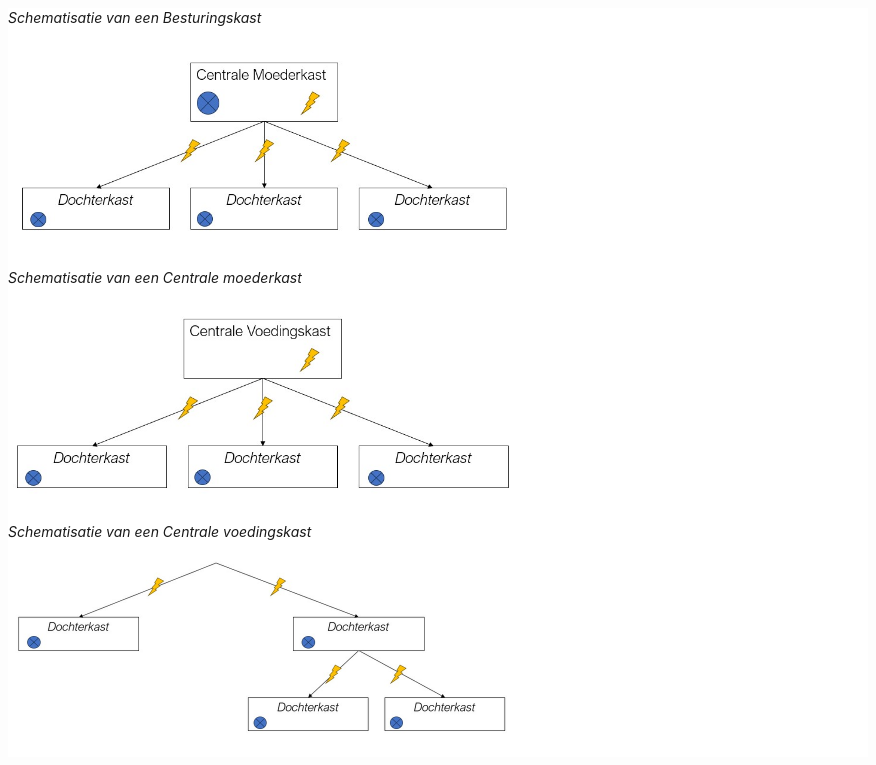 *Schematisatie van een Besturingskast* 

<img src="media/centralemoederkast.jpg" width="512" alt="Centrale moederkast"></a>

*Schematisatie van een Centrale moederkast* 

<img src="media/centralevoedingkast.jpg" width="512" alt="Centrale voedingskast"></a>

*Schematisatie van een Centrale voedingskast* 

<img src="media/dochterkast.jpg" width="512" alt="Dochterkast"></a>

--------------------------------------------------

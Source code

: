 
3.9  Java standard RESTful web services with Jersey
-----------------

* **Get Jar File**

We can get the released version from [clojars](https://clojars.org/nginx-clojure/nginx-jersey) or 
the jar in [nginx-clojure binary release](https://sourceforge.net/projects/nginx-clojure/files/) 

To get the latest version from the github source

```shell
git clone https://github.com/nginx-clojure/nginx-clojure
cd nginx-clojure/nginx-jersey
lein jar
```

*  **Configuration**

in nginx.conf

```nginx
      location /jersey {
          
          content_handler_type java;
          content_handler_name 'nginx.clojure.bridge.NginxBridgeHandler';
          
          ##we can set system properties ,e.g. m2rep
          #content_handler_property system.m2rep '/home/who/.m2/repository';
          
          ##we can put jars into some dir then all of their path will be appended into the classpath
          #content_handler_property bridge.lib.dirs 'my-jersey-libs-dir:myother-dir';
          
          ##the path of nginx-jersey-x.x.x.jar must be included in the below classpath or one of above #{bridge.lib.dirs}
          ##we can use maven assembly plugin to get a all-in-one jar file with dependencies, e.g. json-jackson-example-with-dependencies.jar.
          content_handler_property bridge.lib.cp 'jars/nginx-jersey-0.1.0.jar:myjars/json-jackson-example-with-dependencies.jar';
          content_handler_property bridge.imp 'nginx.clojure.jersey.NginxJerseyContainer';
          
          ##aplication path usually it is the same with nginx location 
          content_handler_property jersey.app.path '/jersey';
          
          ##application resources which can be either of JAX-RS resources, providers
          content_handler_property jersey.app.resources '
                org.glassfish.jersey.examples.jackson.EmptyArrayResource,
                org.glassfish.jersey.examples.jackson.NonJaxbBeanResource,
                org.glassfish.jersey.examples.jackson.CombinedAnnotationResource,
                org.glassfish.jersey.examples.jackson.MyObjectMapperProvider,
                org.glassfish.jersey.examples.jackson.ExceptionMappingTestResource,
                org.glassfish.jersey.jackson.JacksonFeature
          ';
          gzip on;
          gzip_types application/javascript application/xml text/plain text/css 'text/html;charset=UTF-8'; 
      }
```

--------------------------------------------------

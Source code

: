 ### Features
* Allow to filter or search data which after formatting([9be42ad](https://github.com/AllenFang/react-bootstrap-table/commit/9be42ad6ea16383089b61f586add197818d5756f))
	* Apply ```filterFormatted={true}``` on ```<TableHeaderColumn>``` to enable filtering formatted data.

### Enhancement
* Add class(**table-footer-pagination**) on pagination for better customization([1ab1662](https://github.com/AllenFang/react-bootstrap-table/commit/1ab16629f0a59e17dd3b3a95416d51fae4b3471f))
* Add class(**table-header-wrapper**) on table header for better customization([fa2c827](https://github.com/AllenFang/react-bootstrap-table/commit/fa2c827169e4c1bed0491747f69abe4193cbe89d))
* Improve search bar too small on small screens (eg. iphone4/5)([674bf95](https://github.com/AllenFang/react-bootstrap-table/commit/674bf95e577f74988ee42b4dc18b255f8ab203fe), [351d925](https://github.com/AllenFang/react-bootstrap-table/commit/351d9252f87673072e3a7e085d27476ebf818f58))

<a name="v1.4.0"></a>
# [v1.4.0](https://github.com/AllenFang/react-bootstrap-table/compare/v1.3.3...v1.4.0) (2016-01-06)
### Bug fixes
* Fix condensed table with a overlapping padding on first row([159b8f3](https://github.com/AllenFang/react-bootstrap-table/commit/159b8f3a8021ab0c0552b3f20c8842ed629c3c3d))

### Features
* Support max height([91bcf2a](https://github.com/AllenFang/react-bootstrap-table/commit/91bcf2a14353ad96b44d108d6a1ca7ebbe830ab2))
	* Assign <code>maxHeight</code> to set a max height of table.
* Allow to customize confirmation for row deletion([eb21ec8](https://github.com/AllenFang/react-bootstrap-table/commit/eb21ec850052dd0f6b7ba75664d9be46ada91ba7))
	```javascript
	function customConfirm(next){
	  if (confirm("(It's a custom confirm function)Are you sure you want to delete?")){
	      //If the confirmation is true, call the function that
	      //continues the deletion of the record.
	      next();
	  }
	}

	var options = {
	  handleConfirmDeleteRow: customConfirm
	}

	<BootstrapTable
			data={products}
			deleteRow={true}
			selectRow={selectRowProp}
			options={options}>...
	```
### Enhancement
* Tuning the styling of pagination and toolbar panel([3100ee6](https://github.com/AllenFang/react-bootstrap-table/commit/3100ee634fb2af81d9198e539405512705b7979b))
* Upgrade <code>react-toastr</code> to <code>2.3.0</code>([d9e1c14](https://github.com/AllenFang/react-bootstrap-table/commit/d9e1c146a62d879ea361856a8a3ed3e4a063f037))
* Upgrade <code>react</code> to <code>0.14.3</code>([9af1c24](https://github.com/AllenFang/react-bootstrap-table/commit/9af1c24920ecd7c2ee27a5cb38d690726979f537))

--------------------------------------------------

TASK GOAL. Precisely the lines between those holding "Tuning the styling" and "Upgrade <code>react</code> to", inclusive, are to be reproduced from the listing above, with nothing added.

EXERCISE ANSWER.
* Tuning the styling of pagination and toolbar panel([3100ee6](https://github.com/AllenFang/react-bootstrap-table/commit/3100ee634fb2af81d9198e539405512705b7979b))
* Upgrade <code>react-toastr</code> to <code>2.3.0</code>([d9e1c14](https://github.com/AllenFang/react-bootstrap-table/commit/d9e1c146a62d879ea361856a8a3ed3e4a063f037))
* Upgrade <code>react</code> to <code>0.14.3</code>([9af1c24](https://github.com/AllenFang/react-bootstrap-table/commit/9af1c24920ecd7c2ee27a5cb38d690726979f537))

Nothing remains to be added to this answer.